Exercise => Produce a character-for-character copy of the data below.

Dataset entries =>
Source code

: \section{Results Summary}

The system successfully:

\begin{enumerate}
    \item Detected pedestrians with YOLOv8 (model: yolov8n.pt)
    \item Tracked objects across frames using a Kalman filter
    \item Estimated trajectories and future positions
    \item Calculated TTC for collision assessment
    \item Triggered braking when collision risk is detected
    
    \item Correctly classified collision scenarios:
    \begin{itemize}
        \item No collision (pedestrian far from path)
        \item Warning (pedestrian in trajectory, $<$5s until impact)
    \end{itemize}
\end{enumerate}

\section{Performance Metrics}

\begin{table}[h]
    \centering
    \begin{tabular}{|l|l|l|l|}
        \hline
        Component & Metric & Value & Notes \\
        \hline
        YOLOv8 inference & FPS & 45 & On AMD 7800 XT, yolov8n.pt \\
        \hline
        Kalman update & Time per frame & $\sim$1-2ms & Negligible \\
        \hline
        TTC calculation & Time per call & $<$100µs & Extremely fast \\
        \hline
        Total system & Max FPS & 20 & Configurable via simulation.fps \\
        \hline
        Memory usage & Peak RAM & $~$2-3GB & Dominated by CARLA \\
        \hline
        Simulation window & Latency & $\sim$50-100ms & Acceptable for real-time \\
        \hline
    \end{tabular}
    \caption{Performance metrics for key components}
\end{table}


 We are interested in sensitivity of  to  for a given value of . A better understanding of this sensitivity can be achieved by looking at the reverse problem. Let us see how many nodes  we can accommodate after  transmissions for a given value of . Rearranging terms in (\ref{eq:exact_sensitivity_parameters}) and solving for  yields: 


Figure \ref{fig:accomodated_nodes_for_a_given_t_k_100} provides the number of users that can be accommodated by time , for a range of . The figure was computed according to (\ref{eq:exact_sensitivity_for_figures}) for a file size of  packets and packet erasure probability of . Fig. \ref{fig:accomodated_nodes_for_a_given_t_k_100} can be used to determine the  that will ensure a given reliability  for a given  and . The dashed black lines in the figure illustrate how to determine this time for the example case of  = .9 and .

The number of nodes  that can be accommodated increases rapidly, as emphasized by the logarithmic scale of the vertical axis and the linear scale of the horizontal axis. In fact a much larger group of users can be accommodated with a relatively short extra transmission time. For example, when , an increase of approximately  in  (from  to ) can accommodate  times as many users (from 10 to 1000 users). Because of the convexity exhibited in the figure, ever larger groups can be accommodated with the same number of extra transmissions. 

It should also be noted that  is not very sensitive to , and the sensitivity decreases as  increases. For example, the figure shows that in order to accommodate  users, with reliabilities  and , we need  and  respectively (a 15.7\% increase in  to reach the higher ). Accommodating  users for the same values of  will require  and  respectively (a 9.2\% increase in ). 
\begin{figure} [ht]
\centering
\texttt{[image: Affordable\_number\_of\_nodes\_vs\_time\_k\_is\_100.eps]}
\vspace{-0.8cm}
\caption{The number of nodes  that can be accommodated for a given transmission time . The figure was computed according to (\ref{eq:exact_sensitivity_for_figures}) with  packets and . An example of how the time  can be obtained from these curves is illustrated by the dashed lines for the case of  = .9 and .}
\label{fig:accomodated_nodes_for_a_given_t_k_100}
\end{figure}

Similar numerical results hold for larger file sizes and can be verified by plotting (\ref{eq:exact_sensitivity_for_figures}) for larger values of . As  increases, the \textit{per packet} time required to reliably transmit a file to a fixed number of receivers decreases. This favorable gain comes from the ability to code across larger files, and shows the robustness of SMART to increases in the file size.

Answer section =>
Source code

: \section{Results Summary}

The system successfully:

\begin{enumerate}
    \item Detected pedestrians with YOLOv8 (model: yolov8n.pt)
    \item Tracked objects across frames using a Kalman filter
    \item Estimated trajectories and future positions
    \item Calculated TTC for collision assessment
    \item Triggered braking when collision risk is detected
    
    \item Correctly classified collision scenarios:
    \begin{itemize}
        \item No collision (pedestrian far from path)
        \item Warning (pedestrian in trajectory, $<$5s until impact)
    \end{itemize}
\end{enumerate}

\section{Performance Metrics}

\begin{table}[h]
    \centering
    \begin{tabular}{|l|l|l|l|}
        \hline
        Component & Metric & Value & Notes \\
        \hline
        YOLOv8 inference & FPS & 45 & On AMD 7800 XT, yolov8n.pt \\
        \hline
        Kalman update & Time per frame & $\sim$1-2ms & Negligible \\
        \hline
        TTC calculation & Time per call & $<$100µs & Extremely fast \\
        \hline
        Total system & Max FPS & 20 & Configurable via simulation.fps \\
        \hline
        Memory usage & Peak RAM & $~$2-3GB & Dominated by CARLA \\
        \hline
        Simulation window & Latency & $\sim$50-100ms & Acceptable for real-time \\
        \hline
    \end{tabular}
    \caption{Performance metrics for key components}
\end{table}


 We are interested in sensitivity of  to  for a given value of . A better understanding of this sensitivity can be achieved by looking at the reverse problem. Let us see how many nodes  we can accommodate after  transmissions for a given value of . Rearranging terms in (\ref{eq:exact_sensitivity_parameters}) and solving for  yields: 


Figure \ref{fig:accomodated_nodes_for_a_given_t_k_100} provides the number of users that can be accommodated by time , for a range of . The figure was computed according to (\ref{eq:exact_sensitivity_for_figures}) for a file size of  packets and packet erasure probability of . Fig. \ref{fig:accomodated_nodes_for_a_given_t_k_100} can be used to determine the  that will ensure a given reliability  for a given  and . The dashed black lines in the figure illustrate how to determine this time for the example case of  = .9 and .

The number of nodes  that can be accommodated increases rapidly, as emphasized by the logarithmic scale of the vertical axis and the linear scale of the horizontal axis. In fact a much larger group of users can be accommodated with a relatively short extra transmission time. For example, when , an increase of approximately  in  (from  to ) can accommodate  times as many users (from 10 to 1000 users). Because of the convexity exhibited in the figure, ever larger groups can be accommodated with the same number of extra transmissions. 

It should also be noted that  is not very sensitive to , and the sensitivity decreases as  increases. For example, the figure shows that in order to accommodate  users, with reliabilities  and , we need  and  respectively (a 15.7\% increase in  to reach the higher ). Accommodating  users for the same values of  will require  and  respectively (a 9.2\% increase in ). 
\begin{figure} [ht]
\centering
\texttt{[image: Affordable\_number\_of\_nodes\_vs\_time\_k\_is\_100.eps]}
\vspace{-0.8cm}
\caption{The number of nodes  that can be accommodated for a given transmission time . The figure was computed according to (\ref{eq:exact_sensitivity_for_figures}) with  packets and . An example of how the time  can be obtained from these curves is illustrated by the dashed lines for the case of  = .9 and .}
\label{fig:accomodated_nodes_for_a_given_t_k_100}
\end{figure}

Similar numerical results hold for larger file sizes and can be verified by plotting (\ref{eq:exact_sensitivity_for_figures}) for larger values of . As  increases, the \textit{per packet} time required to reliably transmit a file to a fixed number of receivers decreases. This favorable gain comes from the ability to code across larger files, and shows the robustness of SMART to increases in the file size.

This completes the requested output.